Task to complete:
Show every line in the records below that contains the word "research".

Source data:
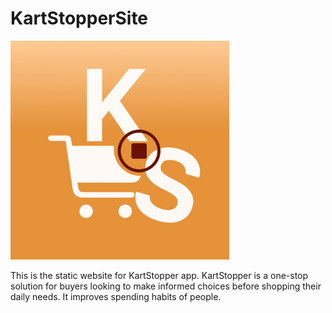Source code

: # KartStopperSite
  
<img src="content/KS_light.png" width="350px" alt="App logo with initials K, S and a cart symbol all surrounding stop button.">

This is the static website for KartStopper app. KartStopper is a one-stop solution for buyers looking to make informed choices before shopping their daily needs. It improves spending habits of people.
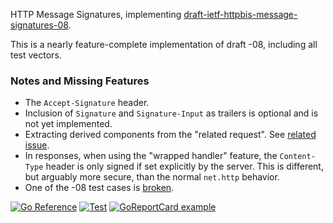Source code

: HTTP Message Signatures, implementing [draft-ietf-httpbis-message-signatures-08](https://www.ietf.org/archive/id/draft-ietf-httpbis-message-signatures-08.html).

This is a nearly feature-complete implementation of draft -08, including all test vectors.

### Notes and Missing Features
* The `Accept-Signature` header.
* Inclusion of `Signature` and `Signature-Input` as trailers is optional and is not yet implemented.
* Extracting derived components from the "related request". See [related issue](https://github.com/httpwg/http-extensions/issues/1905).
* In responses, when using the "wrapped handler" feature, the `Content-Type` header is only signed if set explicitly by the server. This is different, but arguably more secure, than the normal `net.http` behavior.
* One of the -08 test cases is [broken](https://github.com/httpwg/http-extensions/issues/1934).

[![Go Reference](https://pkg.go.dev/badge/github.com/yaronf/httpsign.svg)](https://pkg.go.dev/github.com/yaronf/httpsign)
[![Test](https://github.com/yaronf/httpsign/actions/workflows/test.yml/badge.svg)](https://github.com/yaronf/httpsign/actions/workflows/test.yml)
[![GoReportCard example](https://goreportcard.com/badge/github.com/yaronf/httpsign)](https://goreportcard.com/report/github.com/yaronf/httpsign)
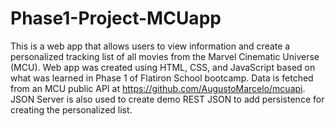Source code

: # Phase1-Project-MCUapp

This is a web app that allows users to view information and create a personalized tracking list of all movies from the Marvel Cinematic Universe (MCU).
Web app was created using HTML, CSS, and JavaScript based on what was learned in Phase 1 of Flatiron School bootcamp.
Data is fetched from an MCU public API at https://github.com/AugustoMarcelo/mcuapi.  
JSON Server is also used to create demo REST JSON to add persistence for creating the personalized list.
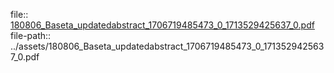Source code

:file:: [180806_Baseta_updatedabstract_1706719485473_0_1713529425637_0.pdf](../assets/180806_Baseta_updatedabstract_1706719485473_0_1713529425637_0.pdf)
file-path:: ../assets/180806_Baseta_updatedabstract_1706719485473_0_1713529425637_0.pdf
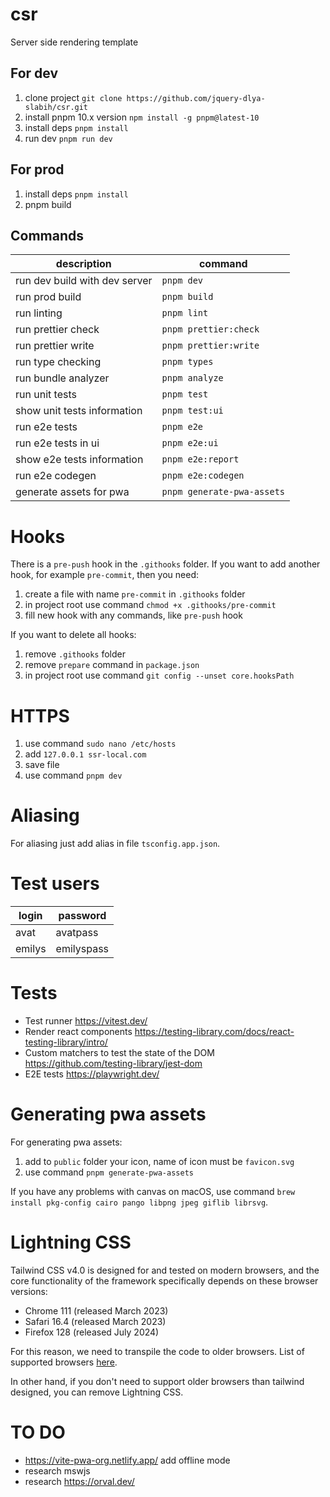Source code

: # csr

Server side rendering template

## For dev

1. clone project `git clone https://github.com/jquery-dlya-slabih/csr.git`
2. install pnpm 10.x version `npm install -g pnpm@latest-10`
3. install deps `pnpm install`
4. run dev `pnpm run dev`

## For prod

1. install deps `pnpm install`
2. pnpm build

## Commands

| description                    | command                    |
|--------------------------------| -------------------------- |
| run dev build with dev server  | `pnpm dev`                 |
| run prod build                 | `pnpm build`               |
| run linting                    | `pnpm lint`                |
| run prettier check             | `pnpm prettier:check`      |
| run prettier write             | `pnpm prettier:write`      |
| run type checking              | `pnpm types`               |
| run bundle analyzer            | `pnpm analyze`             |
| run unit tests                 | `pnpm test`                |
| show unit tests information    | `pnpm test:ui`             |
| run e2e tests                  | `pnpm e2e`                 |
| run e2e tests in ui            | `pnpm e2e:ui`              |
| show e2e tests information     | `pnpm e2e:report`          |
| run e2e codegen                | `pnpm e2e:codegen`         |
| generate assets for pwa        | `pnpm generate-pwa-assets` |

# Hooks

There is a `pre-push` hook in the `.githooks` folder. If you want to add another hook, for example `pre-commit`, then you need:

1. create a file with name `pre-commit` in `.githooks` folder
2. in project root use command `chmod +x .githooks/pre-commit`
3. fill new hook with any commands, like `pre-push` hook

If you want to delete all hooks:

1. remove `.githooks` folder
2. remove `prepare` command in `package.json`
3. in project root use command `git config --unset core.hooksPath`

# HTTPS

1. use command `sudo nano /etc/hosts`
2. add `127.0.0.1 ssr-local.com`
3. save file
4. use command `pnpm dev`

# Aliasing

For aliasing just add alias in file `tsconfig.app.json`.

# Test users

| login  | password   |
| ------ | ---------- |
| avat   | avatpass   |
| emilys | emilyspass |

# Tests

- Test runner https://vitest.dev/
- Render react components https://testing-library.com/docs/react-testing-library/intro/
- Custom matchers to test the state of the DOM https://github.com/testing-library/jest-dom
- E2E tests https://playwright.dev/

# Generating pwa assets

For generating pwa assets:

1. add to `public` folder your icon, name of icon must be `favicon.svg`
2. use command `pnpm generate-pwa-assets`

If you have any problems with canvas on macOS, use command `brew install pkg-config cairo pango libpng jpeg giflib librsvg`.

# Lightning CSS

Tailwind CSS v4.0 is designed for and tested on modern browsers, and the core functionality of the framework
specifically depends on these browser versions:

- Chrome 111 (released March 2023)
- Safari 16.4 (released March 2023)
- Firefox 128 (released July 2024)

For this reason, we need to transpile the code to older browsers. List of supported browsers
[here](https://browserslist.dev/?q=ZGVmYXVsdHMgYW5kIGZ1bGx5IHN1cHBvcnRzIGVzNi1tb2R1bGU%3D).

In other hand, if you don't need to support older browsers than tailwind designed, you can remove Lightning CSS.

# TO DO

- https://vite-pwa-org.netlify.app/ add offline mode
- research mswjs
- research https://orval.dev/
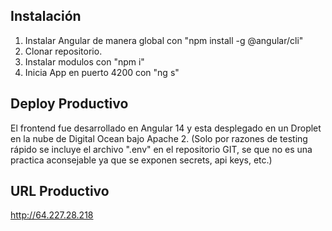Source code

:## Instalación

1. Instalar Angular de manera global con "npm install -g @angular/cli"
2. Clonar repositorio.
3. Instalar modulos con "npm i" 
4. Inicia App en puerto 4200 con "ng s"

## Deploy Productivo

El frontend fue desarrollado en Angular 14 y esta desplegado en un Droplet en la nube de Digital Ocean bajo Apache 2. (Solo por razones de testing rápido se incluye el archivo ".env" en el repositorio GIT, se que no es una practica aconsejable ya que se exponen secrets, api keys, etc.)

## URL Productivo
http://64.227.28.218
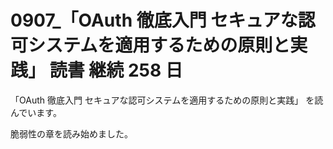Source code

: # 0907\_「OAuth 徹底入門 セキュアな認可システムを適用するための原則と実践」 読書 継続 258 日

「OAuth 徹底入門 セキュアな認可システムを適用するための原則と実践」 を読んでいます。

脆弱性の章を読み始めました。
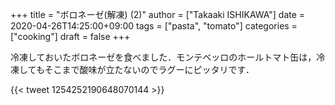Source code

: +++
title = "ボロネーゼ(解凍) (2)"
author = ["Takaaki ISHIKAWA"]
date = 2020-04-26T14:25:00+09:00
tags = ["pasta", "tomato"]
categories = ["cooking"]
draft = false
+++

冷凍しておいたボロネーゼを食べました．モンテベッロのホールトマト缶は，冷凍してもそこまで酸味が立たないのでラグーにピッタリです．

{{< tweet 1254252190648070144 >}}

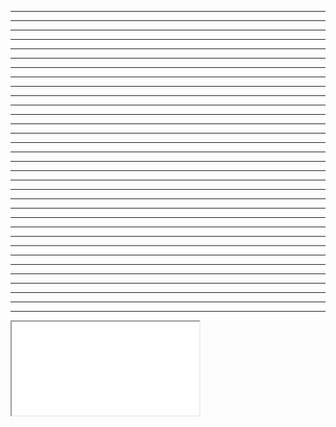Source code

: 


-------------------------------------------------------------------



-------------------------------------------------------------------



-------------------------------------------------------------------



-------------------------------------------------------------------



-------------------------------------------------------------------



-------------------------------------------------------------------



-------------------------------------------------------------------



-------------------------------------------------------------------



-------------------------------------------------------------------



-------------------------------------------------------------------



-------------------------------------------------------------------



-------------------------------------------------------------------



-------------------------------------------------------------------



-------------------------------------------------------------------



-------------------------------------------------------------------



-------------------------------------------------------------------



-------------------------------------------------------------------



-------------------------------------------------------------------



-------------------------------------------------------------------



-------------------------------------------------------------------



-------------------------------------------------------------------



-------------------------------------------------------------------



-------------------------------------------------------------------



-------------------------------------------------------------------



-------------------------------------------------------------------



-------------------------------------------------------------------



-------------------------------------------------------------------



-------------------------------------------------------------------



-------------------------------------------------------------------



-------------------------------------------------------------------



-------------------------------------------------------------------



-------------------------------------------------------------------



-------------------------------------------------------------------

<iframe src={ (props.exLinkToOpenOnSelf.length > 0) ? ("") : testUrl[2] } />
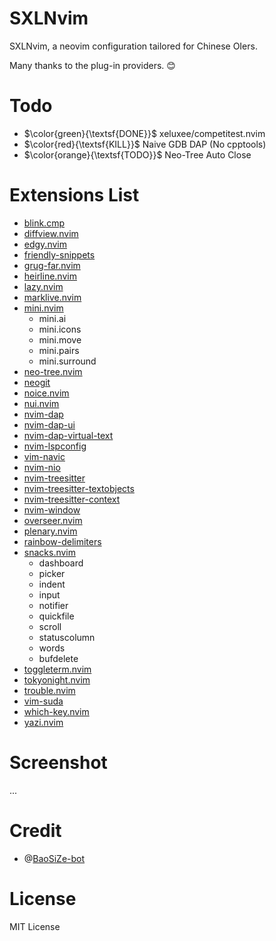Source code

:# SXLNvim
SXLNvim, a neovim configuration tailored for Chinese OIers. 

Many thanks to the plug-in providers. :blush:

# Todo
- $\color{green}{\textsf{DONE}}$ xeluxee/competitest.nvim
- $\color{red}{\textsf{KILL}}$ Naive GDB DAP (No cpptools)
- $\color{orange}{\textsf{TODO}}$ Neo-Tree Auto Close
      
# Extensions List
- [blink.cmp](https://github.com/Saghen/blink.cmp)
- [diffview.nvim](https://github.com/sindrets/diffview.nvim)
- [edgy.nvim](https://github.com/folke/edgy.nvim)
- [friendly-snippets](https://github.com/sar/friendly-snippets.nvim)
- [grug-far.nvim](https://github.com/MagicDuck/grug-far.nvim)
- [heirline.nvim](https://github.com/rebelot/heirline.nvim)
- [lazy.nvim](https://github.com/folke/lazy.nvim)
- [marklive.nvim](https://github.com/yelog/marklive.nvim)
- [mini.nvim](https://github.com/echasnovski/mini.nvim)
    * mini.ai
    * mini.icons
    * mini.move
    * mini.pairs
    * mini.surround
- [neo-tree.nvim](https://github.com/nvim-neo-tree/neo-tree.nvim)
- [neogit](https://github.com/NeogitOrg/neogit)
- [noice.nvim](https://github.com/folke/noice.nvim)
- [nui.nvim](https://github.com/MunifTanjim/nui.nvim)
- [nvim-dap](https://github.com/mfussenegger/nvim-dap)
- [nvim-dap-ui](https://github.com/rcarriga/nvim-dap-ui)
- [nvim-dap-virtual-text](https://github.com/theHamsta/nvim-dap-virtual-text)
- [nvim-lspconfig](https://github.com/neovim/nvim-lspconfig)
- [vim-navic](https://github.com/SmiteshP/nvim-navic)
- [nvim-nio](https://github.com/nvim-neotest/nvim-nio)
- [nvim-treesitter](https://github.com/nvim-treesitter/nvim-treesitter)
- [nvim-treesitter-textobjects](https://github.com/nvim-treesitter/nvim-treesitter-textobjects)
- [nvim-treesitter-context](https://github.com/nvim-treesitter/nvim-treesitter-context)
- [nvim-window](https://github.com/yorickpeterse/nvim-window)
- [overseer.nvim](https://github.com/stevearc/overseer.nvim)
- [plenary.nvim](https://github.com/nvim-lua/plenary.nvim)
- [rainbow-delimiters](https://github.com/hiphish/rainbow-delimiters.nvim)
- [snacks.nvim](https://github.com/folke/snacks.nvim)
    * dashboard
    * picker
    * indent
    * input
    * notifier
    * quickfile
    * scroll
    * statuscolumn
    * words
    * bufdelete
- [toggleterm.nvim](https://github.com/akinsho/toggleterm.nvim)
- [tokyonight.nvim](https://github.com/folke/tokyonight.nvim)
- [trouble.nvim](https://github.com/folke/trouble.nvim)
- [vim-suda](https://github.com/lambdalisue/vim-suda)
- [which-key.nvim](https://github.com/folke/which-key.nvim)
- [yazi.nvim](https://github.com/mikavilpas/yazi.nvim)

# Screenshot
...

# Credit
- @[BaoSiZe-bot](https://github.com/BaoSiZe-bot)

# License
MIT License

Solution to the problem:
- research mswjs
- research https://orval.dev/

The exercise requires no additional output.